DATA UNDER STUDY |

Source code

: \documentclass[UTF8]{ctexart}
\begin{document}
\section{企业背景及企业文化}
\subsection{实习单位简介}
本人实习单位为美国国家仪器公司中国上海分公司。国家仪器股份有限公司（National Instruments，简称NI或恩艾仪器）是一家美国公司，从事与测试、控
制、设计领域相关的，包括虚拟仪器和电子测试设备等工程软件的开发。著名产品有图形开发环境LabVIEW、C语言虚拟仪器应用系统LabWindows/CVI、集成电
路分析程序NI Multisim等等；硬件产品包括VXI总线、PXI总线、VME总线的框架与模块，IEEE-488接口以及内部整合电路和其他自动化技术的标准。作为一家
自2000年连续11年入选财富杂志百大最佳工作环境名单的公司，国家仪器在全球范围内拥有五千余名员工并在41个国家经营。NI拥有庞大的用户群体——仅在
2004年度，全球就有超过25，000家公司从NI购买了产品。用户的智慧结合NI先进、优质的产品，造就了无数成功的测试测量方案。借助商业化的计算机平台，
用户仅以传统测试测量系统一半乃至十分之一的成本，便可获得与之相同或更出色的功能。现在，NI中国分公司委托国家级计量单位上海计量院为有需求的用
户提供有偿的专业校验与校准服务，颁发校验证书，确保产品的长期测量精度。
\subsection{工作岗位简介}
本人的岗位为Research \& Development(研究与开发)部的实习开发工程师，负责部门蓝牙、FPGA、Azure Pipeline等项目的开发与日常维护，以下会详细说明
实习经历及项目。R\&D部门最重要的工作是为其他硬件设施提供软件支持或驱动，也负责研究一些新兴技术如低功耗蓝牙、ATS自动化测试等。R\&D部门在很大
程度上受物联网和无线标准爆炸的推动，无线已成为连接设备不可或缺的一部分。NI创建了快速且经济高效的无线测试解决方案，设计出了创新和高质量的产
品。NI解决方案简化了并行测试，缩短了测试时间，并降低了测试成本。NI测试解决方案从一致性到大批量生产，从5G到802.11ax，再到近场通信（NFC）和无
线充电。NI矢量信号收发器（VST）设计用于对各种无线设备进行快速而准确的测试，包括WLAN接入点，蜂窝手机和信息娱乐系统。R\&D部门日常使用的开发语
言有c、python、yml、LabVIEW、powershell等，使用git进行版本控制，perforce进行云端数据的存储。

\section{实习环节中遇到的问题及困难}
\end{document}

TASK OBJECTIVE | Set down, exactly and completely, all of the material.

RESULT OF THE EXERCISE |
Source code

: \documentclass[UTF8]{ctexart}
\begin{document}
\section{企业背景及企业文化}
\subsection{实习单位简介}
本人实习单位为美国国家仪器公司中国上海分公司。国家仪器股份有限公司（National Instruments，简称NI或恩艾仪器）是一家美国公司，从事与测试、控
制、设计领域相关的，包括虚拟仪器和电子测试设备等工程软件的开发。著名产品有图形开发环境LabVIEW、C语言虚拟仪器应用系统LabWindows/CVI、集成电
路分析程序NI Multisim等等；硬件产品包括VXI总线、PXI总线、VME总线的框架与模块，IEEE-488接口以及内部整合电路和其他自动化技术的标准。作为一家
自2000年连续11年入选财富杂志百大最佳工作环境名单的公司，国家仪器在全球范围内拥有五千余名员工并在41个国家经营。NI拥有庞大的用户群体——仅在
2004年度，全球就有超过25，000家公司从NI购买了产品。用户的智慧结合NI先进、优质的产品，造就了无数成功的测试测量方案。借助商业化的计算机平台，
用户仅以传统测试测量系统一半乃至十分之一的成本，便可获得与之相同或更出色的功能。现在，NI中国分公司委托国家级计量单位上海计量院为有需求的用
户提供有偿的专业校验与校准服务，颁发校验证书，确保产品的长期测量精度。
\subsection{工作岗位简介}
本人的岗位为Research \& Development(研究与开发)部的实习开发工程师，负责部门蓝牙、FPGA、Azure Pipeline等项目的开发与日常维护，以下会详细说明
实习经历及项目。R\&D部门最重要的工作是为其他硬件设施提供软件支持或驱动，也负责研究一些新兴技术如低功耗蓝牙、ATS自动化测试等。R\&D部门在很大
程度上受物联网和无线标准爆炸的推动，无线已成为连接设备不可或缺的一部分。NI创建了快速且经济高效的无线测试解决方案，设计出了创新和高质量的产
品。NI解决方案简化了并行测试，缩短了测试时间，并降低了测试成本。NI测试解决方案从一致性到大批量生产，从5G到802.11ax，再到近场通信（NFC）和无
线充电。NI矢量信号收发器（VST）设计用于对各种无线设备进行快速而准确的测试，包括WLAN接入点，蜂窝手机和信息娱乐系统。R\&D部门日常使用的开发语
言有c、python、yml、LabVIEW、powershell等，使用git进行版本控制，perforce进行云端数据的存储。

\section{实习环节中遇到的问题及困难}
\end{document}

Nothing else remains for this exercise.